Gustie took a deep breath and brushed her fingertips across her lips in an effort to find the right words. “It’s difficult...I felt...like my heart was breaking. But I didn’t know why. I don’t know why.” Gustie stopped talking for a moment, then asked, “Where’s Lena?”
Jordis answered, “The last I saw, she was going into Julia’s house.”
Gustie sat, her hands braced on the saddle horn, her face deeply troubled and an expression in her eye of one looking inward, not out at the world. Jordis respected her silence and waited. At length, she said, “Lena will not be allowed back into the ice house. They won’t let her.”
“Who’s they?”
“I don’t know.”
“You cannot go in. The same thing will happen to you.”
“Yes, probably.”
“I can go in.”
“I don’t like to ask you.”
“You did not. I volunteered.”
“As you said to me once, ‘This has nothing to do with you.’”
“I was wrong then.”
Gustie considered. “How will we manage it? The key isn’t going to be so easy to find this time.”
“Could Will help us?”
“Perhaps. One can’t be sure of Will, though.”
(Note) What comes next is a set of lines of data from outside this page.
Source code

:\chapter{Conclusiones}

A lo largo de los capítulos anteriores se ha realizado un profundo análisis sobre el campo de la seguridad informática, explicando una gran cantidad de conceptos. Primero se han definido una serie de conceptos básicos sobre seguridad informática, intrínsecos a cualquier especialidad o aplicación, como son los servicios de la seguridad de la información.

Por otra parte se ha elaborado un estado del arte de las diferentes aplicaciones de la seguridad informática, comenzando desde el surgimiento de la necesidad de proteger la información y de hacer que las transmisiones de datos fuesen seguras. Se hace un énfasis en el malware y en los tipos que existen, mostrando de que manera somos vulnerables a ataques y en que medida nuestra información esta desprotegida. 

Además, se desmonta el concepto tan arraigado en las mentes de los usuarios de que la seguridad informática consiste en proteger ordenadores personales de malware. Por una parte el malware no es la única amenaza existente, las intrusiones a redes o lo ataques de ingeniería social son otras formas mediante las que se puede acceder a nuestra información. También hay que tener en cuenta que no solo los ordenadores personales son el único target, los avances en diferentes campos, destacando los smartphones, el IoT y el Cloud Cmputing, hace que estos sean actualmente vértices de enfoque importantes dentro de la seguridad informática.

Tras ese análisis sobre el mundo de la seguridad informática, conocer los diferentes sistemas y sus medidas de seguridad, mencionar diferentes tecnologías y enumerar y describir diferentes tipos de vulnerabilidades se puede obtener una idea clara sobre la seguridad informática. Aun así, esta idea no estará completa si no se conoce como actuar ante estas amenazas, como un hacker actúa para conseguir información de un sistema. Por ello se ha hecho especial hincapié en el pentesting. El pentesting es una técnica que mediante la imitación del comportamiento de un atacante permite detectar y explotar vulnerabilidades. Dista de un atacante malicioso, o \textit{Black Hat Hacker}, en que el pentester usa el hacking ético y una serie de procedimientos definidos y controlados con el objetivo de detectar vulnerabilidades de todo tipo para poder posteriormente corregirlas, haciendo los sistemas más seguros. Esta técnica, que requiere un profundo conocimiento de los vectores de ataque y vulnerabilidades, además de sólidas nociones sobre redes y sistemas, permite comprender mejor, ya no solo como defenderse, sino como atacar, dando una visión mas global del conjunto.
“I thought you liked him.”
“I do. But he has a problem with whiskey.”
“Oh.”
They left Moon and Biddie at Koenig’s livery stable and went to Olna’s Kitchen for dinner. The main Sunday dinner crowd who came directly from church was mostly gone. They chose a table in the back by a window.
Betty Torgerson approached their table. “Hi, Miss Roemer.” She smiled at Jordis with the curiosity of the young. Then she asked politely, “How is your friend?”
Jordis remembered the girl from the afternoon that she and Dorcas had asked her about Red Standing Horse. “He is fine. Thank you.”
“We had roast beef and roast chicken today,” Betty said. “But the beef is all gone.”
“Chicken then,” Gustie smiled, “with everything.”
“Be right back.” Betty disappeared into the kitchen. She returned with plates piled high with Olna’s home cooking.
They ate more or less in silence. A few people whom Gustie knew came in and exchanged brief greetings with her and nodded to Jordis. The tables immediately next to them remained empty. Gustie didn’t mind a bit. “They’ll get used to us,” she said, biting into a hot biscuit. “Give them time.”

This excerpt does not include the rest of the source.